TASK | Starting at the first line of the listing below, repeat each line exactly until the line containing "## Schema Hierarchy", which you include. Leave out pictures.
· · · · · · ·
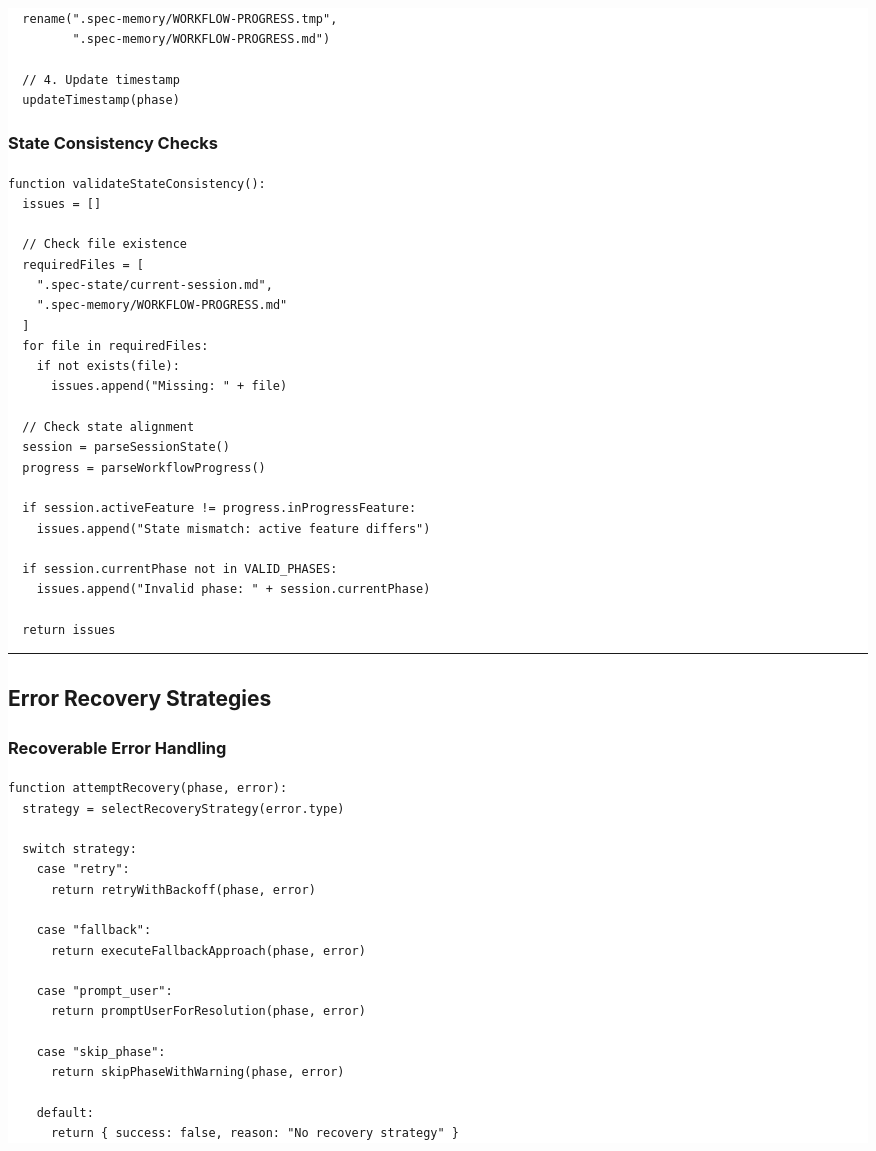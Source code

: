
 ```pseudocode
  rename(".spec-memory/WORKFLOW-PROGRESS.tmp",
         ".spec-memory/WORKFLOW-PROGRESS.md")

  // 4. Update timestamp
  updateTimestamp(phase)
```

### State Consistency Checks

```pseudocode
function validateStateConsistency():
  issues = []

  // Check file existence
  requiredFiles = [
    ".spec-state/current-session.md",
    ".spec-memory/WORKFLOW-PROGRESS.md"
  ]
  for file in requiredFiles:
    if not exists(file):
      issues.append("Missing: " + file)

  // Check state alignment
  session = parseSessionState()
  progress = parseWorkflowProgress()

  if session.activeFeature != progress.inProgressFeature:
    issues.append("State mismatch: active feature differs")

  if session.currentPhase not in VALID_PHASES:
    issues.append("Invalid phase: " + session.currentPhase)

  return issues
```

---

## Error Recovery Strategies

### Recoverable Error Handling

```pseudocode
function attemptRecovery(phase, error):
  strategy = selectRecoveryStrategy(error.type)

  switch strategy:
    case "retry":
      return retryWithBackoff(phase, error)

    case "fallback":
      return executeFallbackApproach(phase, error)

    case "prompt_user":
      return promptUserForResolution(phase, error)

    case "skip_phase":
      return skipPhaseWithWarning(phase, error)

    default:
      return { success: false, reason: "No recovery strategy" }
```
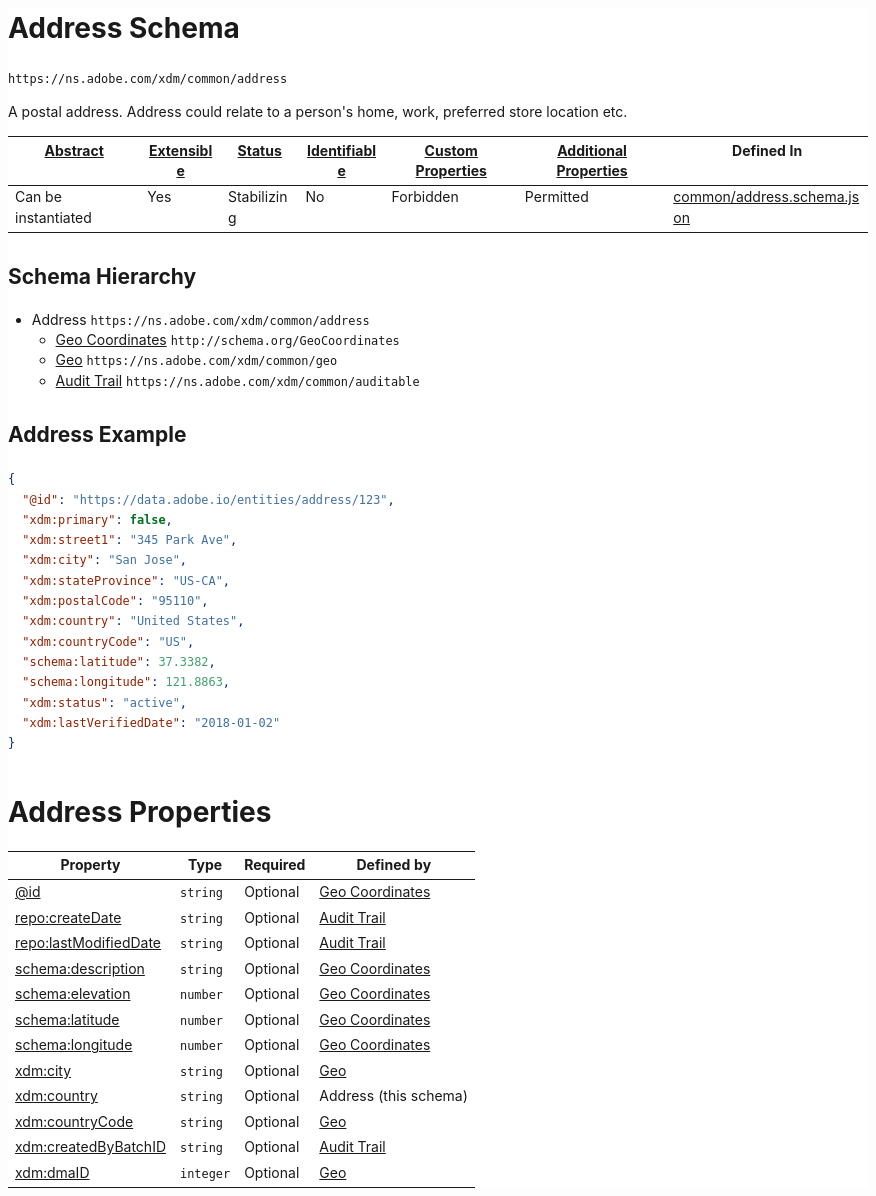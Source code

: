 
# Address Schema

```
https://ns.adobe.com/xdm/common/address
```

A postal address. Address could relate to a person's home, work, preferred store location etc.

| [Abstract](../../abstract.md) | [Extensible](../../extensions.md) | [Status](../../status.md) | [Identifiable](../../id.md) | [Custom Properties](../../extensions.md) | [Additional Properties](../../extensions.md) | Defined In |
|-------------------------------|-----------------------------------|---------------------------|-----------------------------|------------------------------------------|----------------------------------------------|------------|
| Can be instantiated | Yes | Stabilizing | No | Forbidden | Permitted | [common/address.schema.json](common/address.schema.json) |
## Schema Hierarchy

* Address `https://ns.adobe.com/xdm/common/address`
  * [Geo Coordinates](../external/schema/geocoordinates.schema.md) `http://schema.org/GeoCoordinates`
  * [Geo](geo.schema.md) `https://ns.adobe.com/xdm/common/geo`
  * [Audit Trail](auditable.schema.md) `https://ns.adobe.com/xdm/common/auditable`


## Address Example
```json
{
  "@id": "https://data.adobe.io/entities/address/123",
  "xdm:primary": false,
  "xdm:street1": "345 Park Ave",
  "xdm:city": "San Jose",
  "xdm:stateProvince": "US-CA",
  "xdm:postalCode": "95110",
  "xdm:country": "United States",
  "xdm:countryCode": "US",
  "schema:latitude": 37.3382,
  "schema:longitude": 121.8863,
  "xdm:status": "active",
  "xdm:lastVerifiedDate": "2018-01-02"
}
```

# Address Properties

| Property | Type | Required | Defined by |
|----------|------|----------|------------|
| [@id](#@id) | `string` | Optional | [Geo Coordinates](../external/schema/geocoordinates.schema.md#@id) |
| [repo:createDate](#repocreatedate) | `string` | Optional | [Audit Trail](auditable.schema.md#repocreatedate) |
| [repo:lastModifiedDate](#repolastmodifieddate) | `string` | Optional | [Audit Trail](auditable.schema.md#repolastmodifieddate) |
| [schema:description](#schemadescription) | `string` | Optional | [Geo Coordinates](../external/schema/geocoordinates.schema.md#schemadescription) |
| [schema:elevation](#schemaelevation) | `number` | Optional | [Geo Coordinates](../external/schema/geocoordinates.schema.md#schemaelevation) |
| [schema:latitude](#schemalatitude) | `number` | Optional | [Geo Coordinates](../external/schema/geocoordinates.schema.md#schemalatitude) |
| [schema:longitude](#schemalongitude) | `number` | Optional | [Geo Coordinates](../external/schema/geocoordinates.schema.md#schemalongitude) |
| [xdm:city](#xdmcity) | `string` | Optional | [Geo](geo.schema.md#xdmcity) |
| [xdm:country](#xdmcountry) | `string` | Optional | Address (this schema) |
| [xdm:countryCode](#xdmcountrycode) | `string` | Optional | [Geo](geo.schema.md#xdmcountrycode) |
| [xdm:createdByBatchID](#xdmcreatedbybatchid) | `string` | Optional | [Audit Trail](auditable.schema.md#xdmcreatedbybatchid) |
| [xdm:dmaID](#xdmdmaid) | `integer` | Optional | [Geo](geo.schema.md#xdmdmaid) |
· · · · · · ·
RESULT OF THIS TASK |
Source code

:
 ```pseudocode
  rename(".spec-memory/WORKFLOW-PROGRESS.tmp",
         ".spec-memory/WORKFLOW-PROGRESS.md")

  // 4. Update timestamp
  updateTimestamp(phase)
```

### State Consistency Checks

```pseudocode
function validateStateConsistency():
  issues = []

  // Check file existence
  requiredFiles = [
    ".spec-state/current-session.md",
    ".spec-memory/WORKFLOW-PROGRESS.md"
  ]
  for file in requiredFiles:
    if not exists(file):
      issues.append("Missing: " + file)

  // Check state alignment
  session = parseSessionState()
  progress = parseWorkflowProgress()

  if session.activeFeature != progress.inProgressFeature:
    issues.append("State mismatch: active feature differs")

  if session.currentPhase not in VALID_PHASES:
    issues.append("Invalid phase: " + session.currentPhase)

  return issues
```

---

## Error Recovery Strategies

### Recoverable Error Handling

```pseudocode
function attemptRecovery(phase, error):
  strategy = selectRecoveryStrategy(error.type)

  switch strategy:
    case "retry":
      return retryWithBackoff(phase, error)

    case "fallback":
      return executeFallbackApproach(phase, error)

    case "prompt_user":
      return promptUserForResolution(phase, error)

    case "skip_phase":
      return skipPhaseWithWarning(phase, error)

    default:
      return { success: false, reason: "No recovery strategy" }
```
Source code

: 
# Address Schema

```
https://ns.adobe.com/xdm/common/address
```

A postal address. Address could relate to a person's home, work, preferred store location etc.

| [Abstract](../../abstract.md) | [Extensible](../../extensions.md) | [Status](../../status.md) | [Identifiable](../../id.md) | [Custom Properties](../../extensions.md) | [Additional Properties](../../extensions.md) | Defined In |
|-------------------------------|-----------------------------------|---------------------------|-----------------------------|------------------------------------------|----------------------------------------------|------------|
| Can be instantiated | Yes | Stabilizing | No | Forbidden | Permitted | [common/address.schema.json](common/address.schema.json) |
## Schema Hierarchy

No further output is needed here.